Bruno Sire - Université Toulouse 1Où en est le projet de Comue toulousaine ?

La version zéro des statuts a été envoyée au ministère de l’Enseignement supérieur début avril 2014. Ces statuts sont finalisés à 80 % environ. Même si le texte n’est pas achevé, le ministère souhaitait le recevoir afin de vérifier que nous sommes dans les clous, juridiquement. Je ne suis d’ailleurs pas trop inquiet à ce sujet car nous comptons un certain nombre de juristes de bon niveau ! Mais, à Paris, il est vrai qu’on aime bien suivre ce qui se passe chez nous de près. On nous fait confiance, mais comme à des enfants…

Il y a tout de même quelques idées que nous voulions tester auprès du ministère : nous avons, par exemple, prévu deux statuts différents d’associés : simple ou renforcé, c’est-à-dire avec plus ou moins de participation aux instances gouvernantes et d’engagement dans les mises en commun.

Le texte de loi ne le prévoit pas, mais ne l’interdit pas. Ce statut renforcé pourrait concerner l’IEP [Institut d'études politiques], le centre Champollion ou encore l’ENI de Tarbes, tandis que l’ESC Toulouse pourrait être une associée "simple".

Nous créons une fédération et non une nouvelle université, il faut que cela apparaisse clairement

Quels sont les points qui restent en discussion ?

Il s’agit tout d’abord du socle de valeurs que nous souhaitons défendre et qui doit figurer absolument, de notre point de vue, dans le préambule des statuts. Toulouse 1 est en particulier très attachée à la recherche de l’excellence et à l'alignement de nos pratiques de recrutement et d'évaluation sur les meilleurs standards internationaux.

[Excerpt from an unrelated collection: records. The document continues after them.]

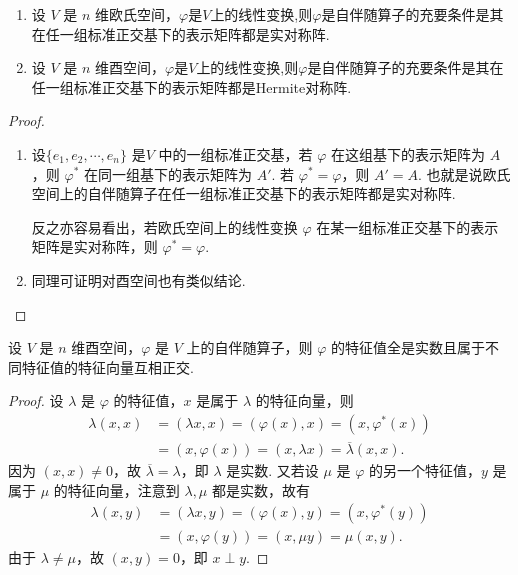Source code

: \documentclass[../../main.tex]{subfiles}%
\begin{document}
\begin{theorem}\label{theorem:内积空间的自伴随算子关于表示矩阵的充要条件}
\begin{enumerate}
\item 设 $V$ 是 $n$ 维欧氏空间，$\varphi$是$V$上的线性变换,则$\varphi$是自伴随算子的充要条件是其在任一组标准正交基下的表示矩阵都是实对称阵.

\item 设 $V$ 是 $n$ 维酉空间，$\varphi$是$V$上的线性变换,则$\varphi$是自伴随算子的充要条件是其在任一组标准正交基下的表示矩阵都是Hermite对称阵. 
\end{enumerate}
\end{theorem}
\begin{proof}
\begin{enumerate}
\item 设$\{e_1,e_2,\cdots,e_n\}$ 是$V$ 中的一组标准正交基，若 $\varphi$ 在这组基下的表示矩阵为 $A$，则 $\varphi^*$ 在同一组基下的表示矩阵为 $A'$. 若 $\varphi^* = \varphi$，则 $A' = A$. 也就是说欧氏空间上的自伴随算子在任一组标准正交基下的表示矩阵都是实对称阵.

反之亦容易看出，若欧氏空间上的线性变换 $\varphi$ 在某一组标准正交基下的表示矩阵是实对称阵，则 $\varphi^* = \varphi$.

\item 同理可证明对酉空间也有类似结论. 
\end{enumerate}

\end{proof}

\begin{theorem}\label{theorem:Hermite算子关于特征值的相关性质}
设 $V$ 是 $n$ 维酉空间，$\varphi$ 是 $V$ 上的自伴随算子，则 $\varphi$ 的特征值全是实数且属于不同特征值的特征向量互相正交.
\end{theorem}
\begin{proof}

设 $\lambda$ 是 $\varphi$ 的特征值，$x$ 是属于 $\lambda$ 的特征向量，则
\begin{align*}
\lambda(x,x) &= (\lambda x,x) = (\varphi(x),x) = (x,\varphi^*(x))\\
&= (x,\varphi(x)) = (x,\lambda x) = \overline{\lambda}(x,x).
\end{align*}
因为 $(x,x) \neq 0$，故 $\overline{\lambda} = \lambda$，即 $\lambda$ 是实数. 又若设 $\mu$ 是 $\varphi$ 的另一个特征值，$y$ 是属于 $\mu$ 的特征向量，注意到 $\lambda,\mu$ 都是实数，故有
\begin{align*}
\lambda(x,y) &= (\lambda x,y) = (\varphi(x),y) = (x,\varphi^*(y))\\
&= (x,\varphi(y)) = (x,\mu y) = \mu(x,y).
\end{align*}
由于 $\lambda \neq \mu$，故 $(x,y) = 0$，即 $x \perp y$.

\end{proof}
\end{document}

Nous voulons que ces principes, qui gouvernent également notre Idex [Initiative d’excellence], soient au cœur de la Comue. Sinon, cette dernière sera tout simplement une structure administrative sans cap, sans ligne directrice. De ces principes doivent découler les procédures et les lignes de conduite communes. Par exemple les modes d’évaluation de nos programmes.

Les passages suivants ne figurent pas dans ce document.